Many Western and Oriental countries had announced their diplomatic boycott of the Beijing Winter Olympics from 6 December 2021 onwards and India was the last country to do so a day before the opening ceremony.
India’s decision was not related to the decision of the United States, Canada, European countries or Indo-Pacific countries, such as Japan, Australia and New Zealand. No single country provided the leadership and coordinated an international boycott of the Beijing Olympics.
It is understood, however, that some countries’ decision was inspired or encouraged by the decision of the Biden Administration to send a message to China and sensitise the international community about the flagrant violation of human rights by China in Xinjiang, Hong Kong and elsewhere. The issue was not just the violation of civil rights of people but the alleged genocide of Uyghur minorities by the Chinese government.
Some countries took the decision on a diplomatic boycott on the ground of the prevailing COVID-19 pandemic and safety considerations. Athletes were advised not to carry their personal electronic gadgets and use burner phones for fear of losing their privacy and personal information.
All the above arguments also reflect a wider perception of the authoritarian character of the Chinese polity; and the apprehension that if their government mistreats the Chinese people, could the foreigners be safe, especially if they are liberals in China?
The number of countries that have decided against the diplomatic boycott is certainly large, but those that have done so include political and military heavyweights. While the United States and other powerful countries have refrained from persuading other countries not to send their high officials to Beijing, China appears to have cajoled, pressured, bribed or threatened many countries against supporting the US and its allies.
Significantly, the Chinese government has sharply reacted to diplomatic boycott by some countries alleging “political manipulation”, threatening to impose a “price” on the boycotting countries and using abusive language; particularly against Australia saying Canberra’s decision was “immature, arrogant and stupid”.
India actually did not side with the decisions of other countries, but when China declared that a PLA soldier involved in the Galwan Valley incident would be one of the torchbearers, India found a stronger reason to protest and announce its diplomatic boycott.
New Delhi’s decision, however, should not be taken as a figurative step. It was an open remonstration against Chinese military muscle flexing and violation of territorial integrity of neighbouring countries.
Unlike other countries, India did not stop at just diplomatically boycotting the event, DD TV channel also resolved not to telecast the opening and closing ceremony of the Beijing Olympics.

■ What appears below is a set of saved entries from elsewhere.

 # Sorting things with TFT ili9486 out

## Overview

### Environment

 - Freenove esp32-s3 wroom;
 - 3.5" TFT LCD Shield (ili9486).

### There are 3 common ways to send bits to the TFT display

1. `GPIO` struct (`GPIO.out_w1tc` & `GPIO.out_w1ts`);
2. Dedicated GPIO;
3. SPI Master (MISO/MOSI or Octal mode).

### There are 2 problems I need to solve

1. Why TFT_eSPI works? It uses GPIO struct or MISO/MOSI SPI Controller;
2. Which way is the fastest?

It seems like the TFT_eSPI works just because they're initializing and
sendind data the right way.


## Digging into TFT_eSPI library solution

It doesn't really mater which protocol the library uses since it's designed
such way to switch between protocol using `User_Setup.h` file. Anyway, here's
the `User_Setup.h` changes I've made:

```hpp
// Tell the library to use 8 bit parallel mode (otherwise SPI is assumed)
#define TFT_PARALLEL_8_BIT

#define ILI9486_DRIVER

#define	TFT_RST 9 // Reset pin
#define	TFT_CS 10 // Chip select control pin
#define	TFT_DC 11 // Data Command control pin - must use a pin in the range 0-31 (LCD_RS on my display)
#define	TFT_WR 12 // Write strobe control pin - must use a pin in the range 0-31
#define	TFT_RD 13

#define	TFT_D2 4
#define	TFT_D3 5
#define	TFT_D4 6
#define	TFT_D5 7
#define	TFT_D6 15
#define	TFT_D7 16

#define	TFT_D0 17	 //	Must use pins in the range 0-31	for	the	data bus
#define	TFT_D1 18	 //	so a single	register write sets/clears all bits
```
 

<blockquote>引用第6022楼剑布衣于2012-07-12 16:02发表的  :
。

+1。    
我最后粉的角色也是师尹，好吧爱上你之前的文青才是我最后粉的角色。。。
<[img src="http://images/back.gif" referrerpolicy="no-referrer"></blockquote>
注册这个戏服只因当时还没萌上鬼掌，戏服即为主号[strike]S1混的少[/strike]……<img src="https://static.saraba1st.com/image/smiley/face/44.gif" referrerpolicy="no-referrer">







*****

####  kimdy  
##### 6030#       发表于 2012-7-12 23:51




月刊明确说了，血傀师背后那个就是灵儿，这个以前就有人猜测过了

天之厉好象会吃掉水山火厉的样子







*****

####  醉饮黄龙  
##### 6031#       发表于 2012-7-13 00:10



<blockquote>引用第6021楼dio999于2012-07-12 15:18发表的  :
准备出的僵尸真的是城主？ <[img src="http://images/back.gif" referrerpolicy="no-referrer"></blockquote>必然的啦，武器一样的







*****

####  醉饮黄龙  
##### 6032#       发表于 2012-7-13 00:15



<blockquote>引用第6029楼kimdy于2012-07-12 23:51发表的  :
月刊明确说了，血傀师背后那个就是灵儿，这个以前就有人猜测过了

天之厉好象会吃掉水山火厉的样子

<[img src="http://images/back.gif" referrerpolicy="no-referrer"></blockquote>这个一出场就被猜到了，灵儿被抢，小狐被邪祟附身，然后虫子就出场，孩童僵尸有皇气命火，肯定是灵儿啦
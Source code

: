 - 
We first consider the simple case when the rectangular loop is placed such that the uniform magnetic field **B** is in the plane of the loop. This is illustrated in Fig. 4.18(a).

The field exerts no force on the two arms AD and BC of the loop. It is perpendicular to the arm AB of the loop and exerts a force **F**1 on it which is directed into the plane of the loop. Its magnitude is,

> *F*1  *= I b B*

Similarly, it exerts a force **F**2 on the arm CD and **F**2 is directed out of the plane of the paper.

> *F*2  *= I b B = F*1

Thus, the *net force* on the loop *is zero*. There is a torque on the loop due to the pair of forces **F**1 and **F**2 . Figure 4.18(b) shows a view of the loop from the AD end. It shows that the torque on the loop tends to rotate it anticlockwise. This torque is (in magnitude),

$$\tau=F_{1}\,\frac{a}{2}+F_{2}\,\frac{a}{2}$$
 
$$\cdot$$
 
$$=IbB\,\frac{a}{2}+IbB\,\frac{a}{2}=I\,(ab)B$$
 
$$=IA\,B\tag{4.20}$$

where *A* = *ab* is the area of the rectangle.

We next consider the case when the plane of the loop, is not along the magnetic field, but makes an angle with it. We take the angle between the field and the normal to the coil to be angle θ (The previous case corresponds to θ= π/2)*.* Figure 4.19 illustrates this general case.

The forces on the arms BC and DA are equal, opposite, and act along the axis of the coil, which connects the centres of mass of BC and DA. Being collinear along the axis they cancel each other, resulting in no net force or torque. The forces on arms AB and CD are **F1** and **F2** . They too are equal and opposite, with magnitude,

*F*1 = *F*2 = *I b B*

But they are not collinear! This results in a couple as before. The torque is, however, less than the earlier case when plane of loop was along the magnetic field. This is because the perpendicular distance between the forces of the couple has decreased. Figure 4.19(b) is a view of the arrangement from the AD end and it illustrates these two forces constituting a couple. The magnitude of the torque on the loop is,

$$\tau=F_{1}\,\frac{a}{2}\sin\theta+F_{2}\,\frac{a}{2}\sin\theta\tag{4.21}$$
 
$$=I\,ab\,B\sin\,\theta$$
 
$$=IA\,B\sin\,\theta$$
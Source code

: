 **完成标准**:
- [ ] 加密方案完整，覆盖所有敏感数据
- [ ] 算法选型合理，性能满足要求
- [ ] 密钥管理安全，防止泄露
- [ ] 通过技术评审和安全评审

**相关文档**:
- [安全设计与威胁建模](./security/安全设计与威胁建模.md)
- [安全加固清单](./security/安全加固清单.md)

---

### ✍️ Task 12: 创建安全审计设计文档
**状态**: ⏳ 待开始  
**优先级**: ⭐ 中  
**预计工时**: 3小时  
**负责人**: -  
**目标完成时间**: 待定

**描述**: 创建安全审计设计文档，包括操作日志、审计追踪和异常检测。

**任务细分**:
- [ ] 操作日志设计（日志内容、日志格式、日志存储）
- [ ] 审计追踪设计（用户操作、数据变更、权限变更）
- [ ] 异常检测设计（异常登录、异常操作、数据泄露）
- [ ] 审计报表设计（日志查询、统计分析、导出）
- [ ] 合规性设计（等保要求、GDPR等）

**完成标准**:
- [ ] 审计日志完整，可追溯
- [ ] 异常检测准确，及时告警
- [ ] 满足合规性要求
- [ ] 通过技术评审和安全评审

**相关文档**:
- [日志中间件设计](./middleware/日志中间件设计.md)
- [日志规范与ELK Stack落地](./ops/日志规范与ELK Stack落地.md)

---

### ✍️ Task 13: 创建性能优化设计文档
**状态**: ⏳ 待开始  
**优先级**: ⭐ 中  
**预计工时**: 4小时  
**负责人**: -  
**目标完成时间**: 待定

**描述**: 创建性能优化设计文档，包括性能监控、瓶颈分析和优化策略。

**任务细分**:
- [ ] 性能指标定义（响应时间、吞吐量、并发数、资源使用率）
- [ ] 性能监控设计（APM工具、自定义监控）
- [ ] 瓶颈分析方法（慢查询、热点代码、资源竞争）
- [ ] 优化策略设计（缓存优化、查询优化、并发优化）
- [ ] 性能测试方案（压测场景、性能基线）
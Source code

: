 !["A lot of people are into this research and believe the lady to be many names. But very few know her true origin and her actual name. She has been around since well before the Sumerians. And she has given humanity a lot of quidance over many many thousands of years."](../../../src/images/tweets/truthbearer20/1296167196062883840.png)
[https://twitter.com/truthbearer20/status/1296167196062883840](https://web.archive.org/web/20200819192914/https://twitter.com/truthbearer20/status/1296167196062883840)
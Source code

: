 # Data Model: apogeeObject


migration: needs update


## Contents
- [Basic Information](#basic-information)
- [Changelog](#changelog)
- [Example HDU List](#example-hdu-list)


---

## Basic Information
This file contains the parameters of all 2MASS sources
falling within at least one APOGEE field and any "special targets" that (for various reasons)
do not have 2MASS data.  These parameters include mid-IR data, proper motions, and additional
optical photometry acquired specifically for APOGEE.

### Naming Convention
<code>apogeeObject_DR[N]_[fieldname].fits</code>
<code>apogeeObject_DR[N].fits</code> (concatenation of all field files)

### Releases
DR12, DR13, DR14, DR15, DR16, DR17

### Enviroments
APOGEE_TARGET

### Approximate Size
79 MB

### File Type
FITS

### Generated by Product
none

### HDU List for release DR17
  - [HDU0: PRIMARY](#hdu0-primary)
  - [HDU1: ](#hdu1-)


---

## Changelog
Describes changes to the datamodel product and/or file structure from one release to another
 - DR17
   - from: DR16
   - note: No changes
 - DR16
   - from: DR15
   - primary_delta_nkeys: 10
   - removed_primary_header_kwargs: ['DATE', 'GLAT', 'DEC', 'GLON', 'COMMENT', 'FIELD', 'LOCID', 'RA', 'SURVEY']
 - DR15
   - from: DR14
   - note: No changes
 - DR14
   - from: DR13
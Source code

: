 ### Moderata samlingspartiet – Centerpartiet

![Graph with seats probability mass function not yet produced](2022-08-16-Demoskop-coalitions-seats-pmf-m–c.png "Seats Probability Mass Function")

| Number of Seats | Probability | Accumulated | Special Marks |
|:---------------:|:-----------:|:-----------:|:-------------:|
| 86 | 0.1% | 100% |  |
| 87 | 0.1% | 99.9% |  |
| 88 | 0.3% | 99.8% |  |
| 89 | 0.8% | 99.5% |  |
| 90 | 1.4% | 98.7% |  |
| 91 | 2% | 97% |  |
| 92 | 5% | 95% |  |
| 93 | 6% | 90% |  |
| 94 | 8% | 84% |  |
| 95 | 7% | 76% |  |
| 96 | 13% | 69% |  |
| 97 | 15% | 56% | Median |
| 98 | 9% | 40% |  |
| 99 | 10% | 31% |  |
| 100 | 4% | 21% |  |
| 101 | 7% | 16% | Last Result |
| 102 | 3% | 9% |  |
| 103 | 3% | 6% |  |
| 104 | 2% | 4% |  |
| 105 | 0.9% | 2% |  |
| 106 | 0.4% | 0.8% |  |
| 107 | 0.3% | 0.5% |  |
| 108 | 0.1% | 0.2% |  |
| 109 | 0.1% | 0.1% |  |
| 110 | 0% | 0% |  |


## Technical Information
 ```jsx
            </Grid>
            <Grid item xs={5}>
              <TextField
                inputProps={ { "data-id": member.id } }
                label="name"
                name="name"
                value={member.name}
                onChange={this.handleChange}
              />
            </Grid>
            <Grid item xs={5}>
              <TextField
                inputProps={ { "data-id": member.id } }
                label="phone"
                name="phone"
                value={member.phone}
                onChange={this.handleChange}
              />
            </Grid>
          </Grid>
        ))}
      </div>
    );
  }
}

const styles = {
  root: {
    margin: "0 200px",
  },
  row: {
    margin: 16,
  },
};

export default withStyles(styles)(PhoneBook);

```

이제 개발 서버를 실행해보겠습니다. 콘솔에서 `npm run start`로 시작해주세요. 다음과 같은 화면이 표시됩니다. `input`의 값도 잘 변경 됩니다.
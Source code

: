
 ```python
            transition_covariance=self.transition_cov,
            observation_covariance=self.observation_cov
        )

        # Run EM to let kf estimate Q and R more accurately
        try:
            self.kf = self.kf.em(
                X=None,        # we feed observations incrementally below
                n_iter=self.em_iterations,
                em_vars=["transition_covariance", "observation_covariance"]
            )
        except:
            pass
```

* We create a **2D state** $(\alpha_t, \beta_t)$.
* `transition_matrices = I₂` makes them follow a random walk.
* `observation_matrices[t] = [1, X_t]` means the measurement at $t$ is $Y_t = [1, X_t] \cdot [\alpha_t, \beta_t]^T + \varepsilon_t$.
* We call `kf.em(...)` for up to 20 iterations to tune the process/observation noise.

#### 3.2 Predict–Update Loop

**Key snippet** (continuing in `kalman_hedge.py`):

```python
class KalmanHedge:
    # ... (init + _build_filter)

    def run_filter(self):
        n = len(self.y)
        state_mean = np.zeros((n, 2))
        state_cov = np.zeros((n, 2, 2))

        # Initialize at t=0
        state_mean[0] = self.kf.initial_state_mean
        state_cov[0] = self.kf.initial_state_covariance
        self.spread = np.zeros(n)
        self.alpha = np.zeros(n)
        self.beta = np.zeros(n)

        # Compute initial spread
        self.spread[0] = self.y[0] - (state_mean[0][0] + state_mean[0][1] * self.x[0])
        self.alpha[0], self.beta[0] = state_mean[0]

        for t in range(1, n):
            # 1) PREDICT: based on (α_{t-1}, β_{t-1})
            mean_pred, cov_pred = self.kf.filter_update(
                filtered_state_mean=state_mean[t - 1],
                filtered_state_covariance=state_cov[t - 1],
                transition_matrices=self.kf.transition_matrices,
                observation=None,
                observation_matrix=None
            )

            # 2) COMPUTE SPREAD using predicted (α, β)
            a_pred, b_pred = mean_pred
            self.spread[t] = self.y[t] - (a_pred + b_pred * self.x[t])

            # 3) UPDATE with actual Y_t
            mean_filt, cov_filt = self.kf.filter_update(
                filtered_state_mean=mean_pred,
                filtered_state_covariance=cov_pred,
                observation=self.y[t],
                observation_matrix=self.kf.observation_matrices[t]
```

This is not the first time that select countries have boycotted the Olympics. Even China has earlier done so a few times. In future too, such occurrences will be witnessed. Political leaders of some countries have argued that sports events should not be politicised. But these are only pious thoughts. In reality, all games and sports events have their own internal politics and external political developments do exert influence as well.
In the past sports events were part of conducting diplomacy. One of the quintessential examples was the Ping Pong diplomacy between the United States and China. Cricket at one time played a role when an attempt was made to restore normalcy or protest against a Pakistani policy/action in India-Pakistan relations. As far as Olympics are concerned, Charles Wu has argued: “…for the first eight decades of the Games’ existence, efforts to boycott the Olympics emanated almost exclusively from the oppressed peoples — and were met with ferocious condemnation from the US and its allies”. This time the story is somewhat different.
If Russian President Vladimir Putin has thrown his weight in favour of Chinese President Xi Jinping and criticised the politicisation of the Olympics, there is a clear political or strategic pointer here. If French President Emmanuel Macron opposes the politicisation of the Olympics, he has his own political intention to do so. If the Biden Administration has diplomatically boycotted Beijing Olympics, but continues to encourage the American athletes to perform their best, there is a political-economy angle there.
It is common knowledge that boycotting the Olympic games will have no impact on the behaviour of the Chinese state. Human rights records in Xinjiang or Hong Kong are not going to improve and things may actually degenerate further.
Does it mean that the decision by many countries to diplomatically boycott the Beijing Olympics is a hollow and worthless exercise? The way sanctions are used as a diplomatic tool by some countries to counter certain policies of other countries in spite of the awareness of their weaknesses and ineffectiveness, boycotting mega events, such as Olympics have their own relevance in international relations.
It is also well known that UN resolutions are hardly backed by force, yet strong messages are sent to countries through such resolutions from time to time. The best way to judge the weight and significance of the diplomatic boycott of the Beijing Olympics is to pay attention to the reaction of the Chinese government. It was frantic and furious!
By not only diplomatically boycotting but also not telecasting the event in the country, the Government of India has expressed its disapproval to Chinese behaviour in available sturdiest terms. This has surely some ramifications and is certainly an appropriate measure to emphasise Chinese muscle flexing activities and flouting of international law and norms.
The writer is a professor at Jawaharlal Nehru University. Views expressed are personal.